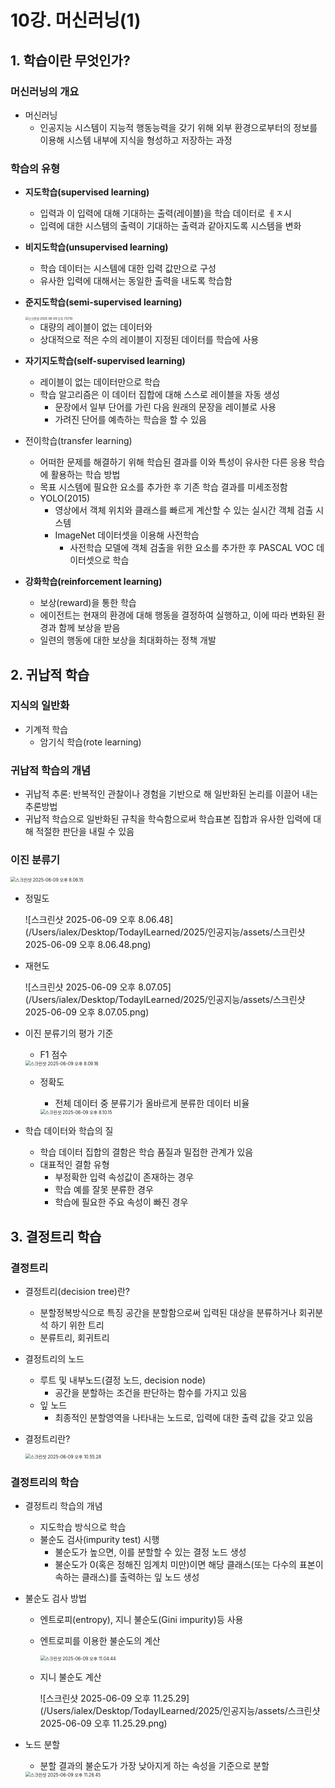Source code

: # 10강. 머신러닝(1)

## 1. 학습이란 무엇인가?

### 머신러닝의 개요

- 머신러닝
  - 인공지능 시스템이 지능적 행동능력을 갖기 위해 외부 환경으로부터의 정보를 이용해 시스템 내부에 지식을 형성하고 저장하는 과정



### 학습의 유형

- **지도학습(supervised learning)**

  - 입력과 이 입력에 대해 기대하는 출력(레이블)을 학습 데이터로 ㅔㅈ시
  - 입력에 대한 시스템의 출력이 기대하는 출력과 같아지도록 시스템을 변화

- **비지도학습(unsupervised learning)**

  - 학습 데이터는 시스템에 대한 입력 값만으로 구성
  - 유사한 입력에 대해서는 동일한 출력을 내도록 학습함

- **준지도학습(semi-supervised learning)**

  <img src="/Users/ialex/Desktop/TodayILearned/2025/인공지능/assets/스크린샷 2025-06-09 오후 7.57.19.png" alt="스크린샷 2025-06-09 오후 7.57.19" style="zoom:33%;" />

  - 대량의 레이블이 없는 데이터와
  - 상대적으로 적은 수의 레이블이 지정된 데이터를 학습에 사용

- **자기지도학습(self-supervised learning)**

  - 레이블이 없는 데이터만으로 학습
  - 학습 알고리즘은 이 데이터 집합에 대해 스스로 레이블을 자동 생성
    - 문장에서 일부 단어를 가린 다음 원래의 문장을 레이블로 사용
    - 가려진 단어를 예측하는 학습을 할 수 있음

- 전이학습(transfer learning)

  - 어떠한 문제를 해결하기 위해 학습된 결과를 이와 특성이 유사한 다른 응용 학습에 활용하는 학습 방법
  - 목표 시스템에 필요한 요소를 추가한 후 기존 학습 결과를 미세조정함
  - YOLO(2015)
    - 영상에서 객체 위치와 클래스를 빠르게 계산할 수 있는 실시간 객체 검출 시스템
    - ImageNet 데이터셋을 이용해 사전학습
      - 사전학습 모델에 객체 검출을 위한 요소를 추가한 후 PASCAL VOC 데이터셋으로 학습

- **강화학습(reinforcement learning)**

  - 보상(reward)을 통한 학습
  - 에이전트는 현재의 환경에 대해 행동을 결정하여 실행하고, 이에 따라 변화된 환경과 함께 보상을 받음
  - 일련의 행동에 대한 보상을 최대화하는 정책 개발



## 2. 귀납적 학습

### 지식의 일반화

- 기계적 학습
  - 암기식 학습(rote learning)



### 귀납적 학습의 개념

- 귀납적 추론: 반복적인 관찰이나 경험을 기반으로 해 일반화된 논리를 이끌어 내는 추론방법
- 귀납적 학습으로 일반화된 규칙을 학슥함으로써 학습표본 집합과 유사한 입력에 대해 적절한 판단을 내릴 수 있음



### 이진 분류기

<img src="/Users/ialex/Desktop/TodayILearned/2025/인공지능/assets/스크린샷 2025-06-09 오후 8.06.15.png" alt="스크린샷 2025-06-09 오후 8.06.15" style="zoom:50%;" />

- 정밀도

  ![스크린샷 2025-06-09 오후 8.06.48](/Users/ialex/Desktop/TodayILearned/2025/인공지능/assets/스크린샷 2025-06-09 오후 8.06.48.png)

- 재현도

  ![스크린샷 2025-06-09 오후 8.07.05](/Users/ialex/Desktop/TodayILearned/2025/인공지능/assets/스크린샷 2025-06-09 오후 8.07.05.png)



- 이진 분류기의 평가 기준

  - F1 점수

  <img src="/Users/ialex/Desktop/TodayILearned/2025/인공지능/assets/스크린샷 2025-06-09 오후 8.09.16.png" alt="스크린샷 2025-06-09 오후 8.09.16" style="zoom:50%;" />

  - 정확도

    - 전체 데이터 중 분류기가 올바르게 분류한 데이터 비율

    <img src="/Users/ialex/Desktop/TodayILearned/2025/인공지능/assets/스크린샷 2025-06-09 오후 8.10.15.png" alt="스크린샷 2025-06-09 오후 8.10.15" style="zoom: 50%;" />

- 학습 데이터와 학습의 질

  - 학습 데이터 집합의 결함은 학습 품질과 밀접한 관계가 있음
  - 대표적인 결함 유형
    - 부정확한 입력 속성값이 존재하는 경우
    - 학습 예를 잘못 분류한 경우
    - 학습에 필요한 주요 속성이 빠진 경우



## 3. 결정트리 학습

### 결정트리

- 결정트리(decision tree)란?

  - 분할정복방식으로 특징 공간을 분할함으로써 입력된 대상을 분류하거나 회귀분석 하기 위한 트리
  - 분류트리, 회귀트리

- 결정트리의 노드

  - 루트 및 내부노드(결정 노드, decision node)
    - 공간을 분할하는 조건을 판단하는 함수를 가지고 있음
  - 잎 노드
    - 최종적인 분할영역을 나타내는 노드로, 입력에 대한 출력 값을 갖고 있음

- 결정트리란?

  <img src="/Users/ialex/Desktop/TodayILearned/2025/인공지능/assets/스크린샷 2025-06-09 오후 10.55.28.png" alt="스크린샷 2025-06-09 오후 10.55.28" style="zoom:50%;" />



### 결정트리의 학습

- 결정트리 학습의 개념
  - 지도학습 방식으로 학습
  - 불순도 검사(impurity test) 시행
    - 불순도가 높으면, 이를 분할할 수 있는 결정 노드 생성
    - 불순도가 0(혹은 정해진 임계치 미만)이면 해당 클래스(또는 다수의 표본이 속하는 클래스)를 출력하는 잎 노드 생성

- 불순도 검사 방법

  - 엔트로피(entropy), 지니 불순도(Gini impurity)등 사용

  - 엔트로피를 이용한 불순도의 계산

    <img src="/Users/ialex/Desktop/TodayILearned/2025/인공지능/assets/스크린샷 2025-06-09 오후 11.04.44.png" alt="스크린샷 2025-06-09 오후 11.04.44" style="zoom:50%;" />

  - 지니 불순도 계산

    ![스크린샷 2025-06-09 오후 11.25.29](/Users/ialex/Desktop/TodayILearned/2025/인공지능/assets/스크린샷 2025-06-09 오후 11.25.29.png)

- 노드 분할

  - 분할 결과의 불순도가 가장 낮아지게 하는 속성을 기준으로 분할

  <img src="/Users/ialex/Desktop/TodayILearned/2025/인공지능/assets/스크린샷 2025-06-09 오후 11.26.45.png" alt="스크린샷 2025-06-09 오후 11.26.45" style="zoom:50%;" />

☆ ☆ ☆ ☆ ☆

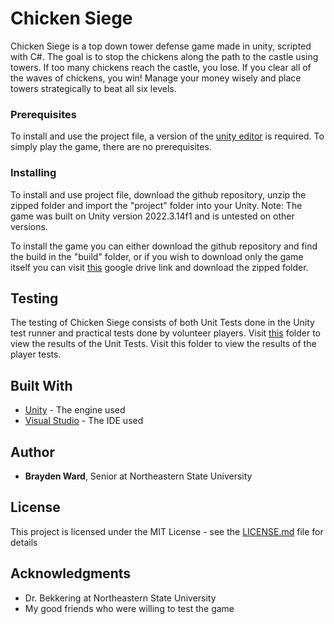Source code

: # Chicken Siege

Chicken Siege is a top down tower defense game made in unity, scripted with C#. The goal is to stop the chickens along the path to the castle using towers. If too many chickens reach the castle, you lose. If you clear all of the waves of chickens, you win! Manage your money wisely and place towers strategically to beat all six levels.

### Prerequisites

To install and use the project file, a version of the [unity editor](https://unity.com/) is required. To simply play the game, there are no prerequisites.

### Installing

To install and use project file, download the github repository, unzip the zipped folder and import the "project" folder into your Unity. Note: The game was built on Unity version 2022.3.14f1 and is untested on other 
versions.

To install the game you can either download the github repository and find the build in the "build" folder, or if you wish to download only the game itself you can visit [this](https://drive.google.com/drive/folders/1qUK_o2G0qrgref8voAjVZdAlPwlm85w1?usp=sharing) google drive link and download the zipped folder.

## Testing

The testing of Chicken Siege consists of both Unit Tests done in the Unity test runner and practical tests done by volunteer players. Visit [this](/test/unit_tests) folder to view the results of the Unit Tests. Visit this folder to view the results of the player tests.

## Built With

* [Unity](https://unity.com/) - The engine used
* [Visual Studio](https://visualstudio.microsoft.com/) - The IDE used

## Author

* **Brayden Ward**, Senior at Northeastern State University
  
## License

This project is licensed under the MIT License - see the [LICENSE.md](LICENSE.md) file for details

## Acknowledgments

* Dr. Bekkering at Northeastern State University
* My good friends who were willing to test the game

☆ ☆ ☆ ☆ ☆

**What to work on**
Filter the entries above down to the lines containing the word "Northeastern".

**Answer to this task**
* **Brayden Ward**, Senior at Northeastern State University
* Dr. Bekkering at Northeastern State University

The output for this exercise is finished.